INFORMATION GIVEN.
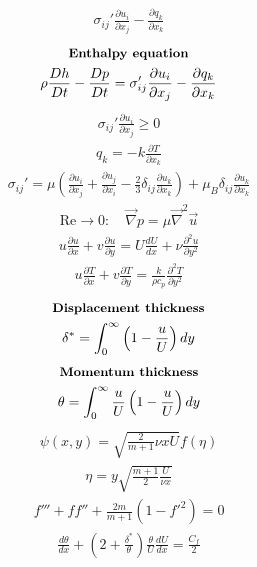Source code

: \documentclass[10pt, a4paper]{article}
\begin{document}
\begin{multicols}{2}
\begin{gather*}
    \sigma_{ij}' \frac{\partial u_i}{\partial x_j}  - \frac{\partial q_k}{\partial x_k}
\end{gather*}
\begin{gather*}
    \textbf{\small Enthalpy equation} \\
    \rho \frac{Dh}{Dt} - \frac{Dp}{Dt} =
    \sigma_{ij}' \frac{\partial u_i}{\partial x_j}  - \frac{\partial q_k}{\partial x_k}
\end{gather*}
\begin{gather*}
    \sigma_{ij}' \frac{\partial u_i}{\partial x_j} \geq 0
\end{gather*}
\begin{gather*}
    q_k = -k\frac{\partial T}{\partial x_k}
\end{gather*}
\begin{gather*}
    \sigma_{ij}' = \mu \left( \frac{\partial u_i}{\partial x_j} + \frac{\partial u_j}{\partial x_i}
    - \frac23\delta_{ij}\frac{\partial u_k}{\partial x_k} \right) + \mu_B\delta_{ij}\frac{\partial u_k}{\partial x_k}
\end{gather*}
\begin{gather*}
    \text{Re} \rightarrow 0: \quad \vec{\nabla}p = \mu \vec{\nabla}^2 \vec{u}
\end{gather*}
\begin{gather*}
    u\frac{\partial u}{\partial x} + v \frac{\partial u}{\partial y} =
    U \frac{dU}{dx} + \nu \frac{\partial^2 u}{\partial y^2}
\end{gather*}
\begin{gather*}
    u\frac{\partial T}{\partial x} + v \frac{\partial T}{\partial y} =
    \frac{k}{\rho c_p} \frac{\partial^2 T}{\partial y^2}
\end{gather*}
\begin{gather*}
    \textbf{\small Displacement thickness} \\
    \delta^* = \int_0^\infty\left( 1 - \frac{u}{U} \right)dy
\end{gather*}
\begin{gather*}
    \textbf{\small Momentum thickness} \\
    \theta = \int_0^\infty \frac{u}{U}\left( 1 - \frac{u}{U} \right)dy
\end{gather*}
\begin{gather*}
    \psi(x,y) = \sqrt{\frac{2}{m+1}\nu x U}f(\eta)
\end{gather*}
\begin{gather*}
    \eta = y \sqrt{\frac{m+1}{2}\frac{U}{\nu x}}
\end{gather*}
\begin{gather*}
    f''' + ff'' + \frac{2m}{m+1}(1-f'^2)=0
\end{gather*}
\begin{gather*}
    \frac{d\theta}{dx} + \left( 2 + \frac{\delta^*}{\theta} \right)\frac{\theta}{U}\frac{dU}{dx} =
    \frac{C_f}{2}
\end{gather*}
\newpage
\end{multicols}
\end{document}
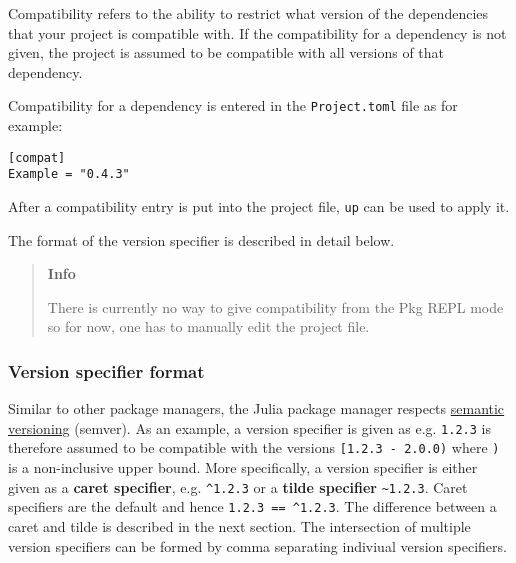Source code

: Compatibility refers to the ability to restrict what version of the dependencies that your project is compatible with. If the compatibility for a dependency is not given, the project is assumed to be compatible with all versions of that dependency.



Compatibility for a dependency is entered in the \texttt{Project.toml} file as for example:




\begin{lstlisting}
[compat]
Example = "0.4.3"
\end{lstlisting}



After a compatibility entry is put into the project file, \texttt{up} can be used to apply it.



The format of the version specifier is described in detail below.



\begin{quote}
\textbf{Info}

There is currently no way to give compatibility from the Pkg REPL mode so for now, one has to manually edit the project file.

\end{quote}


\hypertarget{15488851848435252363}{}


\subsubsection{Version specifier format}



Similar to other package managers, the Julia package manager respects \href{https://semver.org/}{semantic versioning} (semver). As an example, a version specifier is given as e.g. \texttt{1.2.3} is therefore assumed to be compatible with the versions \texttt{[1.2.3 - 2.0.0)} where \texttt{)} is a non-inclusive upper bound. More specifically, a version specifier is either given as a \textbf{caret specifier}, e.g. \texttt{{\textasciicircum}1.2.3}  or a \textbf{tilde specifier} \texttt{{\textasciitilde}1.2.3}. Caret specifiers are the default and hence \texttt{1.2.3 == {\textasciicircum}1.2.3}. The difference between a caret and tilde is described in the next section. The intersection of multiple version specifiers can be formed by comma separating indiviual version specifiers.



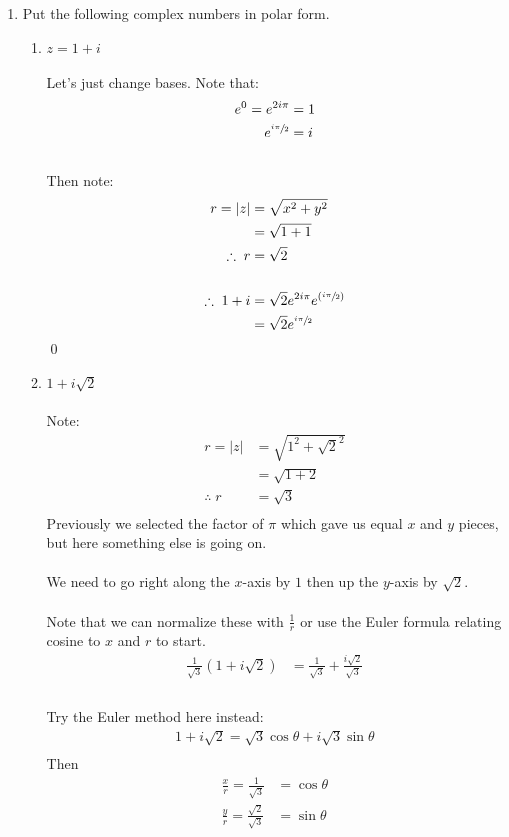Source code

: \begin{enumerate}


	\item Put the following complex numbers in polar form.
	\begin{enumerate}
		
		
		\item $z = 1 + i$ \\
		\\ 
		Let's just change bases. Note that:
		\begin{align*}
			e^0 = e^{2i\pi} &= 1 \\
			e^{\sfrac{i\pi}{2}} &= i\\
		\end{align*} 
		\\
		Then note:
		\begin{align*}
			r = |z| &= \sqrt{x^2 + y^2} \\ 
			&= \sqrt{1 + 1} \\ 
			\therefore \; r &= \sqrt{2} \\
			\\
			\therefore \; 1 + i &= \sqrt{2} e^{2i\pi} e^{(\sfrac{i\pi}{2})} \\
			&= \sqrt{2}e^{\sfrac{i\pi}{2}}
		\end{align*}
		\qed
		
		\item $1 + i\sqrt{2}$ \\
		\\
		Note:
		\begin{align*}
			r = |z| &= \sqrt{1^2 + \sqrt{2}^2} \\
			&= \sqrt{1 + 2} \\
			\therefore \; r &= \sqrt{3}\\
		\end{align*}
		Previously we selected the factor of $\pi$ which gave us equal $x$ and $y$ pieces, but here something else is going on. \\
		\\
		We need to go right along the $x$-axis by $1$ then up the $y$-axis by $\sqrt{2}.$ \\
		\\
		Note that we can normalize these with $\frac{1}{r}$ or use the Euler formula relating cosine to $x$ and $r$ to start. \\
		
		\begin{align*}
			\frac{1}{\sqrt{3}}(1 + i\sqrt{2}) &= \frac{1}{\sqrt{3}} + \frac{i\sqrt{2}}{\sqrt{3}} \\
		\end{align*}
		\\
		Try the Euler method here instead:
		\begin{align*}
			1 + i\sqrt{2} = \sqrt{3}\cos\theta + i\sqrt{3}\sin\theta \\
		\end{align*}
		Then
		\begin{align*}
			\frac{x}{r} = \frac{1}{\sqrt{3}} &= \cos\theta \\
			\frac{y}{r} = \frac{\sqrt{2}}{\sqrt{3}} &= \sin\theta \\
		\end{align*}
		


\end{enumerate}
\end{enumerate}
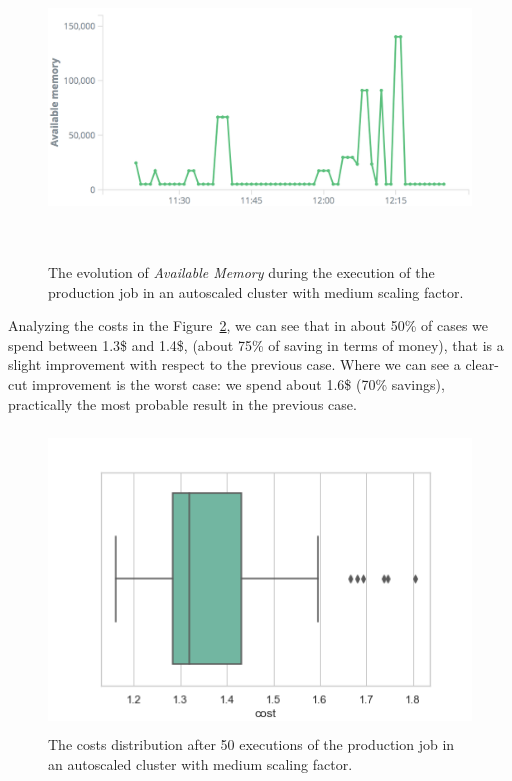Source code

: \documentclass[12pt,twoside,cucitura]{toptesi}
\begin{document}
\begin{figure}
\centering
\includegraphics[height=80mm]{medium-a-memory}
\caption{The evolution of \textit{Available Memory} during the execution of the production job in an autoscaled cluster with medium scaling factor.}\label{fig:medium-a-memory}
\end{figure}

Analyzing the costs in the Figure~\ref{fig:medium-cost}, we can see that in about 50\% of cases we spend between 1.3\$ and 1.4\$, (about 75\% of saving in terms of money), that is a slight improvement with respect to the previous case. Where we can see a clear-cut improvement is the worst case: we spend about 1.6\$ (70\% savings), practically the most probable result in the previous case. 

\begin{figure}
\centering
\includegraphics[height=80mm]{medium-cost}
\caption{The costs distribution after 50 executions of the production job in an autoscaled cluster with medium scaling factor.}\label{fig:medium-cost}
\end{figure}
\end{document}
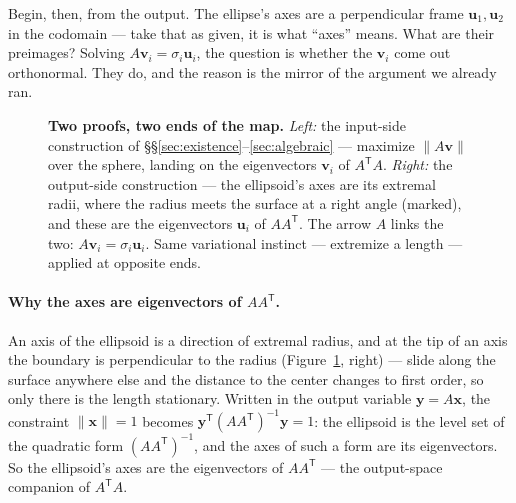\documentclass[11pt]{article}
\numberwithin{equation}{section}
\newcommand{\T}{^{\mathsf{T}}}
\newcommand{\vv}[1]{\mathbf{v}_{#1}}
\newcommand{\uu}[1]{\mathbf{u}_{#1}}
\theoremstyle{plainish}
\begin{document}
Begin, then, from the output. The ellipse's axes are a perpendicular frame
$\uu1, \uu2$ in the codomain --- take that as given, it is what ``axes'' means.
What are their preimages? Solving $A\vv i = \sigma_i \uu i$, the question is
whether the $\vv i$ come out orthonormal. They do, and the reason is the mirror
of the argument we already ran.

\begin{figure}[htbp]
\centering

\caption{\textbf{Two proofs, two ends of the map.} \emph{Left:} the input-side
construction of \S\S\ref{sec:existence}--\ref{sec:algebraic} --- maximize
$\|A\mathbf{v}\|$ over the sphere, landing on the eigenvectors $\vv i$ of
$A\T A$. \emph{Right:} the output-side construction --- the ellipsoid's axes are
its extremal radii, where the radius meets the surface at a right angle (marked),
and these are the eigenvectors $\uu i$ of $AA\T$. The arrow $A$ links the two:
$A\vv i = \sigma_i \uu i$. Same variational instinct --- extremize a length ---
applied at opposite ends.}
\label{fig:dual-geo}
\end{figure}

\paragraph{Why the axes are eigenvectors of $AA\T$.} An axis of the ellipsoid is
a direction of extremal radius, and at the tip of an axis the boundary is
perpendicular to the radius (Figure~\ref{fig:dual-geo}, right) --- slide along
the surface anywhere else and the distance to the center changes to first order,
so only there is the length stationary. Written in the output variable
$\mathbf{y} = A\mathbf{x}$, the constraint $\|\mathbf{x}\| = 1$ becomes
$\mathbf{y}\T (AA\T)^{-1} \mathbf{y} = 1$: the ellipsoid is the level set of the
quadratic form $(AA\T)^{-1}$, and the axes of such a form are its eigenvectors.
So the ellipsoid's axes are the eigenvectors of $AA\T$ --- the output-space
companion of $A\T A$.
\end{document}

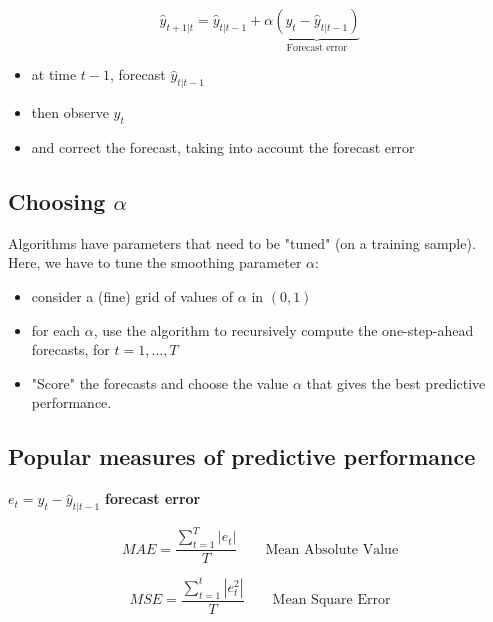 \documentclass[dvipsnames,12pt]{book}
\begin{document}
                \begin{equation}
                    \hat{y}_{t+1 | t} = \hat{y}_{t | t-1} + \alpha \underbrace{(y_t - \hat{y}_{t | t-1})}_{\text{Forecast error}}
                \end{equation}
    
                \begin{itemize}
                    \item at time $t-1$, forecast $\hat{y}_{t | t-1}$
                    \item then observe $y_t$
                    \item and correct the forecast, taking into account the forecast error
                \end{itemize}

            \subsection{Choosing \(\alpha\)}

                Algorithms have parameters that need to be "tuned" (on a training sample). Here, we have to tune the smoothing parameter $\alpha$: 

                \begin{itemize}
                    \item consider a (fine) grid of values of $\alpha$ in $(0,1)$
                    \item for each $\alpha$, use the algorithm to recursively compute the one-step-ahead forecasts, for $t=1, \ldots, T$
                    \item "Score" the forecasts and choose the value $\alpha$ that gives the best predictive performance. 
                \end{itemize}

            \subsection{Popular measures of predictive performance}

                $e_t = y_t - \hat{y}_{t | t-1}$   \textbf{forecast error}

                \begin{equation}
                    MAE= \frac{\sum_{t=1}^T | e_t |}{T}  \quad \quad \mbox{Mean Absolute Value}
                \end{equation}

                \begin{equation}
                    MSE =  \frac{\sum_{t=1}^t | e_t^2 |}{T}  \quad \quad \mbox{Mean Square Error}
                \end{equation}
\end{document}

WHAT IS REQUIRED. Scan the records for lines with the string "alpha". Give the number of such lines and nothing else.

RESPONSE. 6